In ICALT I really only got that feeling in the three keynotes, which were all rather good. Perhaps the best was from Marc Eisenstadt, entitled "Does e-learning have to be so awful?".

Its difficult (and never that accurate) to sum up someone else's argument, but the main message that I took away from Marc's talk was that if we want to understand how student's might make use of new technologies then we need to be using those technologies, and if we need to understand the issues then the best way is to have those issues ourselves. This extends to the wider case as well, and Marc argued that to gain a proper understanding of how those technologies effect learning we need to roll them out to real students on a real scale and experience the results.
I personally felt that given his provocative title Marc was pulling his punches a bit. There was an undercurrent of real dissatisfaction throughout his talk, a subtext of couldn't-we-do-better, and I think he's right to draw attention to the misalignment of our research on e-learning and our real world teaching. What I found frustrating about this conference was that everyone (and on reflection I am probably just to blame as everyone else) is about two steps behind where they should be. Two whole steps!

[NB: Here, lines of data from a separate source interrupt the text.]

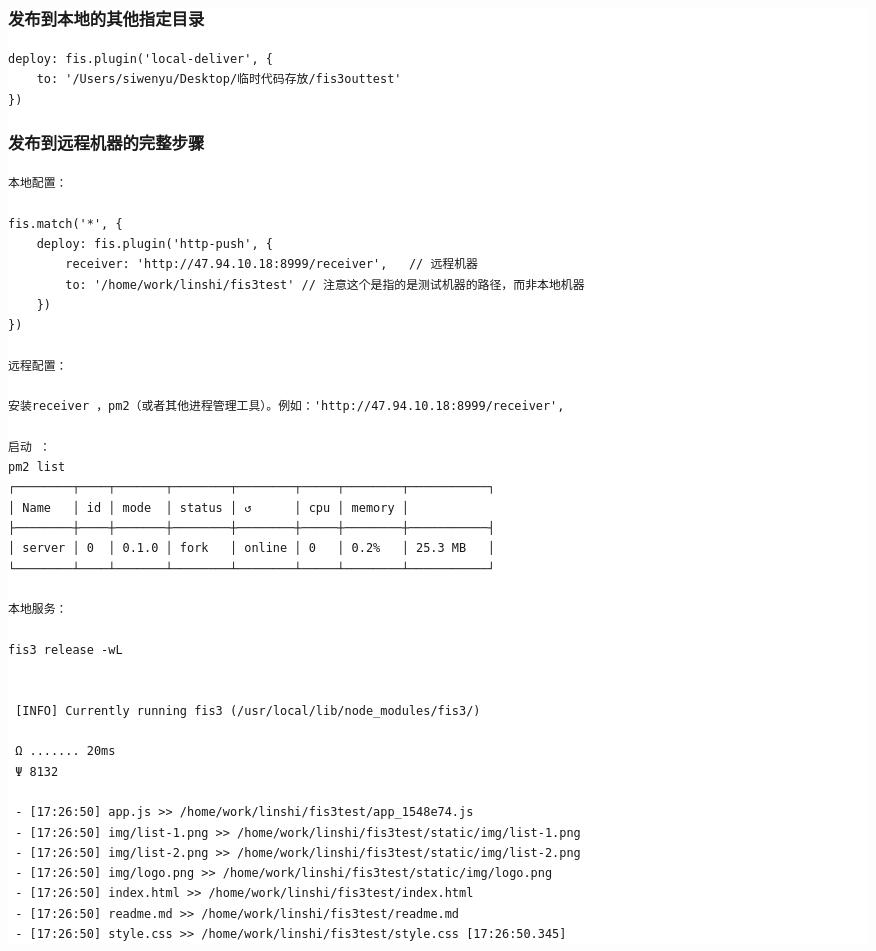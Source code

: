 ### 发布到本地的其他指定目录

```
deploy: fis.plugin('local-deliver', {
    to: '/Users/siwenyu/Desktop/临时代码存放/fis3outtest'
})
```

### 发布到远程机器的完整步骤

```
本地配置：

fis.match('*', {
    deploy: fis.plugin('http-push', {
        receiver: 'http://47.94.10.18:8999/receiver',   // 远程机器
        to: '/home/work/linshi/fis3test' // 注意这个是指的是测试机器的路径，而非本地机器
    })
})

远程配置：

安装receiver ，pm2（或者其他进程管理工具）。例如：'http://47.94.10.18:8999/receiver',

启动 ：
pm2 list
┌────────┬────┬───────┬────────┬────────┬─────┬────────┬───────────┐
│ Name   │ id │ mode  │ status │ ↺      │ cpu │ memory │
├────────┼────┼───────┼────────┼────────┼─────┼────────┼───────────┤
│ server │ 0  │ 0.1.0 │ fork   │ online │ 0   │ 0.2%   │ 25.3 MB   │
└────────┴────┴───────┴────────┴────────┴─────┴────────┴───────────┘

本地服务：

fis3 release -wL 


 [INFO] Currently running fis3 (/usr/local/lib/node_modules/fis3/)

 Ω ....... 20ms
 Ψ 8132

 - [17:26:50] app.js >> /home/work/linshi/fis3test/app_1548e74.js
 - [17:26:50] img/list-1.png >> /home/work/linshi/fis3test/static/img/list-1.png
 - [17:26:50] img/list-2.png >> /home/work/linshi/fis3test/static/img/list-2.png
 - [17:26:50] img/logo.png >> /home/work/linshi/fis3test/static/img/logo.png
 - [17:26:50] index.html >> /home/work/linshi/fis3test/index.html
 - [17:26:50] readme.md >> /home/work/linshi/fis3test/readme.md
 - [17:26:50] style.css >> /home/work/linshi/fis3test/style.css [17:26:50.345]

```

The people on the bottom step are the ones who haven't realised that the stone is already rolling and that the world is moving on. These folks are still working with the temporary solutions that are LMSs and ITS systems (temporary in that there existence is only justified in the narrow technology deficit decade of 1995-2005 - where IT skills were playing catch up).

The people on the first step, and I like to think that this is where I live, are focused more on the reality of students today, they are excited about social software and radical new ideas like Second Life (radical in the non-fictitious sense anyway!). They enthuse about the wisdom of crowds, loosely coupled systems and mashups. But even these people aren't really in the right place, because this stuff is happening anyway - there are teachers out there using second life, lecturers building learning communities on Wikis, students sharing their experiences on the blogosphere. The people on the first step don't have to enthuse, this is the reality.

So what's the second step, what should a conference like ICALT be serving up on its east-west plate? I think that we all need to move forward to a place where we can set the enthusiasm aside and begin to think more critically about social software and the consequences of all this can-do power in the hands of our students. At the minute we're so busy trying to persuade everyone that the rolling stone is right that we can't take the time to reflect on the times when it rolls down an inconvenient gully, or crushes a pedagogy when no-ones looking. How do we deal with the sidelining of experts, how can assessment cope with so much sharing, how can we manage cultural differences that might disadvantage some students in online settings?

As we left Japan I realised that despite Marc's excellent talk, this is what made me so dissatisfied with ICALT this year. No-one seems to be asking these difficult questions - and surely that's what the academic community is for?